A plan for 175-homes on the outskirts of a North Yorkshire village is set to be rejected, over concerns that it'll "reduce the gap" between neighbouring communities.
Members of Harrogate's planning committee will be asked to consider refusing the application by Gladman Developments for 175-dwellings off Leeming Lane at Boroughbridge next week.
Chief among councillor officers' concerns are that the development, on a field currently used for agricultural purposes, would cut down on green space between Kirby Hill and Boroughbridge.
A report on the proposal states that the site is un-allocated in the draft local plan, and exceeds the development limit of Boroughbridge.
"Given the 'significant weight' that can now be given to the emerging local plan, the application site, being beyond the development limit would result in significant landscape harm," the report states.
It won't be the only greenfield development councillors will be asked to decide on.
Also on the agenda is a proposal for 46-homes for land off Otley Road at Killinghall.
While the site isn't allocated in Harrogate's draft local plan, the "site lies within the development limits", according to the council officer's report.

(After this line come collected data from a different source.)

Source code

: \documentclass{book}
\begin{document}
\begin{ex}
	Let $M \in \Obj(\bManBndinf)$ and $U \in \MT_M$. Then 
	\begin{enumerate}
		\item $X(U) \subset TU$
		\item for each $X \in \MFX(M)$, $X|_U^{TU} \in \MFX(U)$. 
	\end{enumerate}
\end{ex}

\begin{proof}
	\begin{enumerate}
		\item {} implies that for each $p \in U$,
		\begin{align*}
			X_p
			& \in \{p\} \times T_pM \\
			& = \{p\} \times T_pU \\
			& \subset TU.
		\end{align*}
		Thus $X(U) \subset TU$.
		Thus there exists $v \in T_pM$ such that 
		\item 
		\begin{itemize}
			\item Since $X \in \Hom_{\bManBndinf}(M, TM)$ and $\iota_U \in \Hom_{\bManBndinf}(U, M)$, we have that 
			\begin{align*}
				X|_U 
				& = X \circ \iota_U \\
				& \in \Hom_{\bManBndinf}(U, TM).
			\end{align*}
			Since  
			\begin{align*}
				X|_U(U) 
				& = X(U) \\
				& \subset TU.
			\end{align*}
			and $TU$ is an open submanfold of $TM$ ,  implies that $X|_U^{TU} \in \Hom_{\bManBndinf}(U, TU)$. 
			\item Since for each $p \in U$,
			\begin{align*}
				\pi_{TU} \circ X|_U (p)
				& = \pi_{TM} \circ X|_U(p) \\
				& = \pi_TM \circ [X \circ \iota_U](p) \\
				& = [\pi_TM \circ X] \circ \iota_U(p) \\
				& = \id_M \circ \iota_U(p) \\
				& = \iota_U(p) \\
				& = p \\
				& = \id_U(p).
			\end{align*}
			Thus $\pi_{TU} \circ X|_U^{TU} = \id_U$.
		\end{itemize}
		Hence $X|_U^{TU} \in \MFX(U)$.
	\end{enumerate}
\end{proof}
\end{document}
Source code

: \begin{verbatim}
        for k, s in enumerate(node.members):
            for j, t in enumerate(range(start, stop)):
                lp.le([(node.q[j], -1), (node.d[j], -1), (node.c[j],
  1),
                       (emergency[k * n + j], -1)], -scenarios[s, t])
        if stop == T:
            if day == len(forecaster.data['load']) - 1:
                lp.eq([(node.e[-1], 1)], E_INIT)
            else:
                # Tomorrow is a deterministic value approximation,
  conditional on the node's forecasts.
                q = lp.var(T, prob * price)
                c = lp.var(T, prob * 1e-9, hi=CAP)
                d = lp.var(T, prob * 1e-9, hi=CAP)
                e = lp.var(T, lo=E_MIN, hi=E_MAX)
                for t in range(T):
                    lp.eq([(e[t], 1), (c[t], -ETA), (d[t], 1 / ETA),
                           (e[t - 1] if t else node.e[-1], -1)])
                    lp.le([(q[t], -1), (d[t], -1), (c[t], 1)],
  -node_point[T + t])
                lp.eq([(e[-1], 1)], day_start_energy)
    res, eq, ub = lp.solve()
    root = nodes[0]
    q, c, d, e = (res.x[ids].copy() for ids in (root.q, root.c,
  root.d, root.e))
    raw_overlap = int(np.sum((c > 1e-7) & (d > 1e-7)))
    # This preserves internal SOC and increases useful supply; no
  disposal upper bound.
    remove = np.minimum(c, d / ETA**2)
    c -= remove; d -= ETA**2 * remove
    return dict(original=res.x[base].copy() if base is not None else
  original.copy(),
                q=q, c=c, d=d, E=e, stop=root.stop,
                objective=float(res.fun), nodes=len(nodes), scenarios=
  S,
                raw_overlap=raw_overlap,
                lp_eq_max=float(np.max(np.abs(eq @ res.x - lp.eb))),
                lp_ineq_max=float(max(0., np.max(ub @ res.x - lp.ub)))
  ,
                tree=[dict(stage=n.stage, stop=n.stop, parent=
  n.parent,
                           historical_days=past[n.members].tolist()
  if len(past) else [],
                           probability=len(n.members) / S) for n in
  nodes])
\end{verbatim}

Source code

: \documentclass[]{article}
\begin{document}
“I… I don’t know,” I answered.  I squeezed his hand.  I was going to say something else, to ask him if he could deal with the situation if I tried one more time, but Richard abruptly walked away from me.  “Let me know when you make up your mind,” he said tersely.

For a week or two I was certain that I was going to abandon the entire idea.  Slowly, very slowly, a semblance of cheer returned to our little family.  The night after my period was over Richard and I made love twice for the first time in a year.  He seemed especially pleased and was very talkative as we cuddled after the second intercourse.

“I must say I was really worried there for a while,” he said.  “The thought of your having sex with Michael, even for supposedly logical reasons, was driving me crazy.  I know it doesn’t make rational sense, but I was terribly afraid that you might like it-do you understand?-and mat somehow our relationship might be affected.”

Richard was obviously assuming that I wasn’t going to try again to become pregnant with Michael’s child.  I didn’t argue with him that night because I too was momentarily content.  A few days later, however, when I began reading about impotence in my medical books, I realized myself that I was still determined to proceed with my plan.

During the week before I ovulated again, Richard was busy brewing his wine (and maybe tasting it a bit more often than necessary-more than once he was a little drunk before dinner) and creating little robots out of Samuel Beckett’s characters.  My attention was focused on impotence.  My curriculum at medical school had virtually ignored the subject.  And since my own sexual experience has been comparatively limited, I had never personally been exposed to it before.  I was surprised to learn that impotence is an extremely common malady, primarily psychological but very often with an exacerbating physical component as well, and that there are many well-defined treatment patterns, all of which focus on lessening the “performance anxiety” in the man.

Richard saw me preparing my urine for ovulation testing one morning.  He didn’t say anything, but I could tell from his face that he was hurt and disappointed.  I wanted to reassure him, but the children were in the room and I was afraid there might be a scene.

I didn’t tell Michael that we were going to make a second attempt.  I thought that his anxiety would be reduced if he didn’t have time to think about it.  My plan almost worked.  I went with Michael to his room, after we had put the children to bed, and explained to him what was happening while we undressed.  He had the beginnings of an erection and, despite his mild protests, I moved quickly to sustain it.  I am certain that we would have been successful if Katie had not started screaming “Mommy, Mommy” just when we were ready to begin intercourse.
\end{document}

The proposal sits within a busy patch of development - to the north of the site, planning permission has been granted for 135 dwellings, while to the east, a further 120 dwellings are to be built.
In recommending the plan for approval, council officers state that the site lies on the edge of a "sustainable settlement" - the northern edge of Killinghall - while no consultee objections were received.
Developers Linden Homes would contribute funds towards education and public spaces in the town, if approved, as part of an agreement with the authority.
Councillors will also be asked to consider a plan for 14-apartments on a brownfield site at Knaresborough, east of Hambleton Grove.
The site has been previously cleared and has planning permission for business units to be built on it, with the area historically used for employment purposes.
While council officers concede the development will result in a loss of employment space, two unsuccessful tender exercises have been unable to find a viable business developer, with a conversion into dwellings a more suitable use for the site.